Location
- Drumcoo Enniskillen, County Fermanagh, BT74 4FY Northern Ireland 54°21′36″N 7°38′13″W﻿ / ﻿54.360°N 7.637°W

Information
- Established: 1994
- Local authority: WELB
- Management Team: Hannah Phillips VP Oonagh McCarney Mary Magee-Pakenham Ryan Thibodeau
- Principal: Darron McLaughlin
- Enrolment: 350
- Colours: Green, Black and Red
- Website: www.erneic.org.uk

= Erne Integrated College =

Erne Integrated College is a co-educational integrated post-primary school located in Enniskillen, County Fermanagh, Northern Ireland; it lies within the Western Education and Library Board area.

==Context==
Integrated Education is a Northern Ireland phenomenon, where traditionally schools were sectarian, either run as Catholic schools or Protestant schools. On parental request, a school could apply to "transition" to become Grant Maintained offering 30% of the school places to students from the minority community. Lagan College was the first integrated school to open in 1981.

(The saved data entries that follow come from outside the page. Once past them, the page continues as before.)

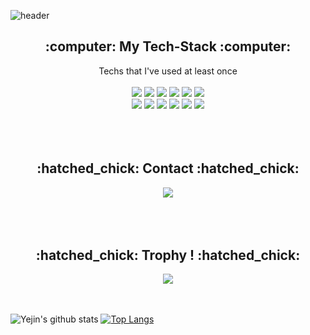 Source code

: ![header](https://capsule-render.vercel.app/api?type=waving&color=timeGradient&height=200&section=header&text=Welcome%20to%20my%20Github👋&fontSize=60)

<h2 align=center>:computer: My Tech-Stack :computer:</h2>
<div align=center>
  Techs that I've used at least once<br>
  <br>
  <img src="https://img.shields.io/badge/-Django-%23092E20?logo=Django&logoColor=white" />
  <img src="https://img.shields.io/badge/-Flask-%23000000?logo=Flask&logoColor=white" />
  
  <img src="https://img.shields.io/badge/-Elasticsearch-%23005571?logo=ElasticSearch&logoColor=white" />
  <img src="https://img.shields.io/badge/-Oracle-%23F80000?logo=Oracle&logoColor=white"/>
  <img src="https://img.shields.io/badge/Python-3766AB?logo=Python&logoColor=white"/>
  <img src="https://img.shields.io/badge/-Jupyter%20Notebook-%23F37626?logo=Jupyter&logoColor=white"/> <br>
  <img src="https://img.shields.io/badge/-react-%2361DAFB?logo=React&logoColor=white"/>   
  <img src="https://img.shields.io/badge/-Bootstrap-%237952B3?logo=Bootstrap&logoColor=white"/>     
  <img src="https://img.shields.io/badge/-Matlab-%230076A8?logo=Mathworks&logoColor=white"/> 
  <img src="https://img.shields.io/badge/-JavaScript-%23F7DF1E?logo=JavaScript&logoColor=white"/>     
  <img src="https://img.shields.io/badge/-HTML-%23E34F26?logo=HTML5&logoColor=white"/>     
  <img src="https://img.shields.io/badge/-CSS-%231572B6?logo=CSS3&logoColor=white"/>       
</div>
<br>
<br>
<br>
<h2 align=center>:hatched_chick: Contact :hatched_chick:</h2>
<div align=center>
  <img src="https://img.shields.io/badge/-Email-%23EA4335?logo=Gmail&logoColor=white"/>      
</div>
<br>
<br>
<br>
<h2 align=center>:hatched_chick: Trophy ! :hatched_chick:</h2>
<div align=center>
  <img src='https://github-profile-trophy.vercel.app/?username=Yejin-Ha' />
</div>
<br><br>

![Yejin's github stats](https://github-readme-stats.vercel.app/api?username=Yejin-Ha&show_icons=true)
[![Top Langs](https://github-readme-stats.vercel.app/api/top-langs/?username=Yejin-Ha&hide_border=True)](https://github.com/anuraghazra/github-readme-stats)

Under the delegated Northern Ireland education system, the year groups are numbered differently to their English cousins. In England the first year is Reception, then comes Year 1, in Northern Ireland, reception is Year 1, and 11 year-olds transition to post-primary (secondary) into Year 8.

==Description==
The college was formed in 1994 and after one year at a temporary campus in Silverhill, it moved to its present address at Drumcoo in the north-west of the town.

The college is non-selective and offers a full educational experience from A-levels to special needs.

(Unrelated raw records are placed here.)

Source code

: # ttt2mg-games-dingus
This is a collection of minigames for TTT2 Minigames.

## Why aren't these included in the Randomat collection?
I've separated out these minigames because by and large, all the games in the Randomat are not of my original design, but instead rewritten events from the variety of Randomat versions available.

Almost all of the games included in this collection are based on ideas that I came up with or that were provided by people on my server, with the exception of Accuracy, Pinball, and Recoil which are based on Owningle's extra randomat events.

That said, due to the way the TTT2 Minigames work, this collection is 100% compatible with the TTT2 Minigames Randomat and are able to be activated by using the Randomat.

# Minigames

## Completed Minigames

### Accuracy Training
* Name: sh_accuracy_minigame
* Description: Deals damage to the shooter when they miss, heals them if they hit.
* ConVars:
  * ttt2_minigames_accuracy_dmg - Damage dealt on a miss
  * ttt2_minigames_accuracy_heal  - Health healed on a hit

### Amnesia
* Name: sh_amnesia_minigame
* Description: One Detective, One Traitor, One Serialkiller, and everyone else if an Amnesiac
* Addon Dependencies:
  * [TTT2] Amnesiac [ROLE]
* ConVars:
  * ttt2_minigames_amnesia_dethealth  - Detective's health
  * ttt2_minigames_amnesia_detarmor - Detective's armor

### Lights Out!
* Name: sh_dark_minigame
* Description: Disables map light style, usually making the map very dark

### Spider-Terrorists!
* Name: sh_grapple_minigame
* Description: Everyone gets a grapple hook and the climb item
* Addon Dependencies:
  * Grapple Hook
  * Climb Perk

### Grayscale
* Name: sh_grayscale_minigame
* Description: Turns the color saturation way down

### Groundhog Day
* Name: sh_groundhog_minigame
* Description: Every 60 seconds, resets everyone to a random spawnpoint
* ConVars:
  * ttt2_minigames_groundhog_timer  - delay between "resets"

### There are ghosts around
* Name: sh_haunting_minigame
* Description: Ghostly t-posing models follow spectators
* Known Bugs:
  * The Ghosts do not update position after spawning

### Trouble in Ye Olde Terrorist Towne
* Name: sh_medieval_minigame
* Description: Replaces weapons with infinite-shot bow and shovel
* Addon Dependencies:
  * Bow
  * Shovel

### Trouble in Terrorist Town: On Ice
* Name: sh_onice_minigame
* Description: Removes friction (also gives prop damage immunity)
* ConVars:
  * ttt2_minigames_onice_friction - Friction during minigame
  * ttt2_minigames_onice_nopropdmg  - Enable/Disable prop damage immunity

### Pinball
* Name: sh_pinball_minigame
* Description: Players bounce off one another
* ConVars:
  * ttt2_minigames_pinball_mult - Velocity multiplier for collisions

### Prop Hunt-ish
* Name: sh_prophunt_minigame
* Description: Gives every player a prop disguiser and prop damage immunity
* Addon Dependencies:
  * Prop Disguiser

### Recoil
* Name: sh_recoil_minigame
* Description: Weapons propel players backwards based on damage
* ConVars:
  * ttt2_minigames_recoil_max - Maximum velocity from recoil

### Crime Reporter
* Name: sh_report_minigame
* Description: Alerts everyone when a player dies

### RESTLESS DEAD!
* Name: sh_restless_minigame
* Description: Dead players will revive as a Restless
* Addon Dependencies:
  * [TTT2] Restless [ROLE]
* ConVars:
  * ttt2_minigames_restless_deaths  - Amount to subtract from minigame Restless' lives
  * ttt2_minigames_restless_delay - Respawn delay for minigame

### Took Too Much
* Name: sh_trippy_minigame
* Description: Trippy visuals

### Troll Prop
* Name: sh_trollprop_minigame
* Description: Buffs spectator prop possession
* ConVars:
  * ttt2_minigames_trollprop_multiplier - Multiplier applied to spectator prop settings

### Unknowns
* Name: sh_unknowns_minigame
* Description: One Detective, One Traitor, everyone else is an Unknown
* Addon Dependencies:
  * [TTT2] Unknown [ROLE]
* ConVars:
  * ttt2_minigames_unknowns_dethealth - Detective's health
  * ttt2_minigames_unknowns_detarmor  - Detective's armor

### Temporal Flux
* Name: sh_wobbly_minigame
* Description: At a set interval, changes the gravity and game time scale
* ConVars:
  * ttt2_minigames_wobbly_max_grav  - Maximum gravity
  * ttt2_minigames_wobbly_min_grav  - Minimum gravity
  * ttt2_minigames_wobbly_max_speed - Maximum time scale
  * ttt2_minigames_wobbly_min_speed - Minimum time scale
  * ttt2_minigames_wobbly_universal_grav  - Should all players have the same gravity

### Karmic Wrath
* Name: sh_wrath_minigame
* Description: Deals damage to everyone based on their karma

In May 2023, nine out of eleven members of the school's board of governors resigned. This was soon followed by a statement from the PSNI, saying that the school was under investigation due to "a report of allegations of non-recent inappropriate behaviour". As of February 2024, the school's board of governors has 9 members.

==Academics==
===Key Stage 3 (Years 8, 9, 10) ===
The Key Stage 3 syllabus follows the guidelines set out in the Revised Curriculum for Northern Ireland.

===Key Stage 4 (Years 11, 12) ===
In year 11, for Key Stage 4, students follow the Department of Education’s Entitlement Framework Curriculum, they are obliged to continue with core subjects augmented with options. The option choice will depend on their future aspirations as the choice of GCSE subjects will limit their Key Stage 5 (Years 13 and 14)A-level opportunities and their tertiary education.

The core subjects are Careers, Citizenship, English, Mathematics, Personal Development, Physical Education and Religious Studies. For options, a straw poll is conducted to see students wishes, and from that the staff devise the options blocks so choice is maximised, formal selection is then made.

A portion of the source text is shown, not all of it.